--- START ---

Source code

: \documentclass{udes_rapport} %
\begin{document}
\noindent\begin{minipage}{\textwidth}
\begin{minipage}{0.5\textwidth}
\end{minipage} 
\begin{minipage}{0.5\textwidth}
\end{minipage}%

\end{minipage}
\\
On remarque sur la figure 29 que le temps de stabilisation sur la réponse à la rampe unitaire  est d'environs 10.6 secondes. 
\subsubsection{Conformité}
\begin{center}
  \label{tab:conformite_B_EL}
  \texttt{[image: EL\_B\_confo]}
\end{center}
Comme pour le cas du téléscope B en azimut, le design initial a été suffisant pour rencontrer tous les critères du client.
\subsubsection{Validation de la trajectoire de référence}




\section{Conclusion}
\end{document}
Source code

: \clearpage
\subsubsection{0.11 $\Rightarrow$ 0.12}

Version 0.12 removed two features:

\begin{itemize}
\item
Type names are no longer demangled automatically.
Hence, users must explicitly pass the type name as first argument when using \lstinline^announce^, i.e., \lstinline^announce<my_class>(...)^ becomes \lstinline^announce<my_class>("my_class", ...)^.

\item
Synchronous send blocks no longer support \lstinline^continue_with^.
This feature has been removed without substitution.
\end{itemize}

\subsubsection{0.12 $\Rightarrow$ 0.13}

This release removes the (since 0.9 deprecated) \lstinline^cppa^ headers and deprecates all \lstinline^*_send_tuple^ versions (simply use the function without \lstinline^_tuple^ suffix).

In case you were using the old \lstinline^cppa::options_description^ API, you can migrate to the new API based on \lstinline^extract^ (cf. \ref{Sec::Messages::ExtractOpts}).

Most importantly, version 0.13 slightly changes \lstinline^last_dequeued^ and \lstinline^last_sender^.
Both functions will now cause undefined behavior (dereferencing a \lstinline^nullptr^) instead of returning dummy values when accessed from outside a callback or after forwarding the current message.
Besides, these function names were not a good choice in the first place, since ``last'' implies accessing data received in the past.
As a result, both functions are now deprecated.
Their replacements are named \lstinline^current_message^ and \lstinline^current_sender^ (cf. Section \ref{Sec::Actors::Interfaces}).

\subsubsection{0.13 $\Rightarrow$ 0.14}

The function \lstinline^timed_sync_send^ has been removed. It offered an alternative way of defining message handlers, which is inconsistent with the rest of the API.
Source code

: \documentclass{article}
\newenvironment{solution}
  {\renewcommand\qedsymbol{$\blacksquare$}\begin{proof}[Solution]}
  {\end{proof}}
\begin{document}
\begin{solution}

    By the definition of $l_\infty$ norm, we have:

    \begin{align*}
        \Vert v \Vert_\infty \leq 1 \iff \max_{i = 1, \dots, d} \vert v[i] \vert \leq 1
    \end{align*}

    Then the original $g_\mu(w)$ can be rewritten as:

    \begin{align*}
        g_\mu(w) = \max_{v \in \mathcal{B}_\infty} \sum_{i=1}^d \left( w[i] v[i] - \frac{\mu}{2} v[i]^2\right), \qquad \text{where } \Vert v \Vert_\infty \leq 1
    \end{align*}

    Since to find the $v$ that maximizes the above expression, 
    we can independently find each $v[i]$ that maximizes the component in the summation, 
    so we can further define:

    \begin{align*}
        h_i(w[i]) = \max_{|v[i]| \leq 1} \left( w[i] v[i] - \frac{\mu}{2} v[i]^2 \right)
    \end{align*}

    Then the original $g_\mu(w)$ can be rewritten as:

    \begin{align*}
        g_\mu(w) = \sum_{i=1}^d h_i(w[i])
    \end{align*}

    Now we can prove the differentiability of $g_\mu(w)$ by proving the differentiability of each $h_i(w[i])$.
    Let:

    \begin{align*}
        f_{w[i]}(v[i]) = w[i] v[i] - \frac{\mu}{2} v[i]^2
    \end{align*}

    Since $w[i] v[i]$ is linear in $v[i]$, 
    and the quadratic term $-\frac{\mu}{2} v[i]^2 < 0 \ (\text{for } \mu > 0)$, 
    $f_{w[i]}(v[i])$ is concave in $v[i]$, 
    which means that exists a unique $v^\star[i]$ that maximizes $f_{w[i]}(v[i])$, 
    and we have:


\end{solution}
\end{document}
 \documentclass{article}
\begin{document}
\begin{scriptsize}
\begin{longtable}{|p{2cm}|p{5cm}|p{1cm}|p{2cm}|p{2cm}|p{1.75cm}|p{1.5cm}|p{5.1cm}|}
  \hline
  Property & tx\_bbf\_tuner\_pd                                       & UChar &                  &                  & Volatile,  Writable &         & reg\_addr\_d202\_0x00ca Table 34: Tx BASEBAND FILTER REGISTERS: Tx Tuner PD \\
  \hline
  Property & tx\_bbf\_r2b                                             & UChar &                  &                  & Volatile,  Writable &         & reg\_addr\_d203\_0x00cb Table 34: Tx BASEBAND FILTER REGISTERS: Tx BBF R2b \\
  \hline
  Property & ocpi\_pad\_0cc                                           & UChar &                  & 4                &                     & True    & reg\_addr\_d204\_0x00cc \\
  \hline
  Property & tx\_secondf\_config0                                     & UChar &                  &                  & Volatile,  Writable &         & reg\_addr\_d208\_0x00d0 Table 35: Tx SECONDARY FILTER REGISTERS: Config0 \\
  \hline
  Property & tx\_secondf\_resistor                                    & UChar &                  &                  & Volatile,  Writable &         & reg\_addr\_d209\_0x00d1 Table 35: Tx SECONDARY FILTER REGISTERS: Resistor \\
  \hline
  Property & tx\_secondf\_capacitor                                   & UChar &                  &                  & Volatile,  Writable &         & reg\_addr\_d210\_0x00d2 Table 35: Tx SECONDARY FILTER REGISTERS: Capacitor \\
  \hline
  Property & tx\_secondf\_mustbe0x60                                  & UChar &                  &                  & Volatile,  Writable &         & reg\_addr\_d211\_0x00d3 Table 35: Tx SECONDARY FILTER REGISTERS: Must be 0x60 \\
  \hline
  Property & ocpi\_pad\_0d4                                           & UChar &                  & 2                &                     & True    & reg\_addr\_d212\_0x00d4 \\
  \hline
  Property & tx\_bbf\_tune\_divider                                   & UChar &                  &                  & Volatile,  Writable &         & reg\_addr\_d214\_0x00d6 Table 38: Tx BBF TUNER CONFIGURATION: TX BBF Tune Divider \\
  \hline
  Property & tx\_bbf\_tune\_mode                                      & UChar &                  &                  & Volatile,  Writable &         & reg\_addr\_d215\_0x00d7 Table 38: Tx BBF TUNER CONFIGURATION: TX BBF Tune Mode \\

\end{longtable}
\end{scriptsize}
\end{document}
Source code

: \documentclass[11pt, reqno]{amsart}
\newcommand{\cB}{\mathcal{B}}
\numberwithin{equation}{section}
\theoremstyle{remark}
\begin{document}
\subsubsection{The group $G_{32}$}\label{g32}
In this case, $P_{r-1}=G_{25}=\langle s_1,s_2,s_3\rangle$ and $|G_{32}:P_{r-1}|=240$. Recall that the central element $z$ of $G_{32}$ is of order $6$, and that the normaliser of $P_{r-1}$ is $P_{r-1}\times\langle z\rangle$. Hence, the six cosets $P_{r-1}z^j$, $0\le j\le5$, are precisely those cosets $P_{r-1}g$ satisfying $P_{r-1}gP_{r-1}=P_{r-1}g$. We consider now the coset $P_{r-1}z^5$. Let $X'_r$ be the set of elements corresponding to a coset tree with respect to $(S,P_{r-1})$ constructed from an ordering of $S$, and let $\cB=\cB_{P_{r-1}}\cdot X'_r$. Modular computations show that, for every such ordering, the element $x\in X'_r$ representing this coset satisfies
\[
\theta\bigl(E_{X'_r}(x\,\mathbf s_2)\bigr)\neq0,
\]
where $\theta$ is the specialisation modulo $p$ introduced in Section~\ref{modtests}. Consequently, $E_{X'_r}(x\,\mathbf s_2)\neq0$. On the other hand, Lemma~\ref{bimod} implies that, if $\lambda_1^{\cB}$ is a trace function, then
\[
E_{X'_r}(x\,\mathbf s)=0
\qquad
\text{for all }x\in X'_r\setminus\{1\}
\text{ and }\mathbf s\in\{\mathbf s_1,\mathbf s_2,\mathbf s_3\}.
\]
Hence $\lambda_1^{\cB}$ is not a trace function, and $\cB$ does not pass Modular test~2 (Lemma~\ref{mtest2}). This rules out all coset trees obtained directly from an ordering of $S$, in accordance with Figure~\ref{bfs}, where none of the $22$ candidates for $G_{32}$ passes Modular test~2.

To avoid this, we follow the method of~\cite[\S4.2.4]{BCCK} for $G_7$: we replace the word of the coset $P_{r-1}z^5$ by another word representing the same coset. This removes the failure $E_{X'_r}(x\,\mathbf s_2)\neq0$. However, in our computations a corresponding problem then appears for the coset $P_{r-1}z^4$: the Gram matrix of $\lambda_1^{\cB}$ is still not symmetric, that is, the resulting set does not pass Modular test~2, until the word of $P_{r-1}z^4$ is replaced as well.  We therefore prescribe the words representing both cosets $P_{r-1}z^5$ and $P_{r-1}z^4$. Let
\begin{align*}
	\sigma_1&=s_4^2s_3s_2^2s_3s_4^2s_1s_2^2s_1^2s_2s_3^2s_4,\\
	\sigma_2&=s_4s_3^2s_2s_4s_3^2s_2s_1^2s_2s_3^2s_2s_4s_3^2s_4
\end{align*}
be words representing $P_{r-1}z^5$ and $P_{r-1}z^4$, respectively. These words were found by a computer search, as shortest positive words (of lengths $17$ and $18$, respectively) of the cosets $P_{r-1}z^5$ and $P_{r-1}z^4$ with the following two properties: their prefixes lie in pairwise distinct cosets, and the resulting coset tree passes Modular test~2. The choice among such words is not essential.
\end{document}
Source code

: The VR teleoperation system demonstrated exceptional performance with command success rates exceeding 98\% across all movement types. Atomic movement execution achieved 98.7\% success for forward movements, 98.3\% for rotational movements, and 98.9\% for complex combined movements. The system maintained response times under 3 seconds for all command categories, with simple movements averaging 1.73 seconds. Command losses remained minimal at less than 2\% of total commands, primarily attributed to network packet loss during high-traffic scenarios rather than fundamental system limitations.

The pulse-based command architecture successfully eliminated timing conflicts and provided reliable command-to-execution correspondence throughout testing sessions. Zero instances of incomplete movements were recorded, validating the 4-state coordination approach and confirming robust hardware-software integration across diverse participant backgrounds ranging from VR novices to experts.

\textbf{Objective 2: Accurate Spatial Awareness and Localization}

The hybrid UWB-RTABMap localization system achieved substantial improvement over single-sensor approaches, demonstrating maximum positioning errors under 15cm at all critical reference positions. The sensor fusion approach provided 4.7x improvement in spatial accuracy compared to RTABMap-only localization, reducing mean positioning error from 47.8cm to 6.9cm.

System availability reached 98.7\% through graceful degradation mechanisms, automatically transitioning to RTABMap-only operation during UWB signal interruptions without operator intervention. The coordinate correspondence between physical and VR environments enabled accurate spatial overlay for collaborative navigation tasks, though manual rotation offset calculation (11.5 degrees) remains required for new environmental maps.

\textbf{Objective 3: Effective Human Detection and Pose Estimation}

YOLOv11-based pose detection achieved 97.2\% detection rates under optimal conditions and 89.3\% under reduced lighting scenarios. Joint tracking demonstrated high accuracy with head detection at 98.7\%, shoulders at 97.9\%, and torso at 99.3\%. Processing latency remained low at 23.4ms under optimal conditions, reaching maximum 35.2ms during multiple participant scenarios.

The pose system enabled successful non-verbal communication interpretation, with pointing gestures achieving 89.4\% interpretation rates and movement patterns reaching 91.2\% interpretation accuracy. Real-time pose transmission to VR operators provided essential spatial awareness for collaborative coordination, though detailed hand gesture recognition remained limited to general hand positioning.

--- END ---

▸ Work required
Whenever the word "mathbf" appears in a line above, copy that line.

▸ Answer section
\theta\bigl(E_{X'_r}(x\,\mathbf s_2)\bigr)\neq0,
where $\theta$ is the specialisation modulo $p$ introduced in Section~\ref{modtests}. Consequently, $E_{X'_r}(x\,\mathbf s_2)\neq0$. On the other hand, Lemma~\ref{bimod} implies that, if $\lambda_1^{\cB}$ is a trace function, then
E_{X'_r}(x\,\mathbf s)=0
\text{ and }\mathbf s\in\{\mathbf s_1,\mathbf s_2,\mathbf s_3\}.
To avoid this, we follow the method of~\cite[\S4.2.4]{BCCK} for $G_7$: we replace the word of the coset $P_{r-1}z^5$ by another word representing the same coset. This removes the failure $E_{X'_r}(x\,\mathbf s_2)\neq0$. However, in our computations a corresponding problem then appears for the coset $P_{r-1}z^4$: the Gram matrix of $\lambda_1^{\cB}$ is still not symmetric, that is, the resulting set does not pass Modular test~2, until the word of $P_{r-1}z^4$ is replaced as well.  We therefore prescribe the words representing both cosets $P_{r-1}z^5$ and $P_{r-1}z^4$. Let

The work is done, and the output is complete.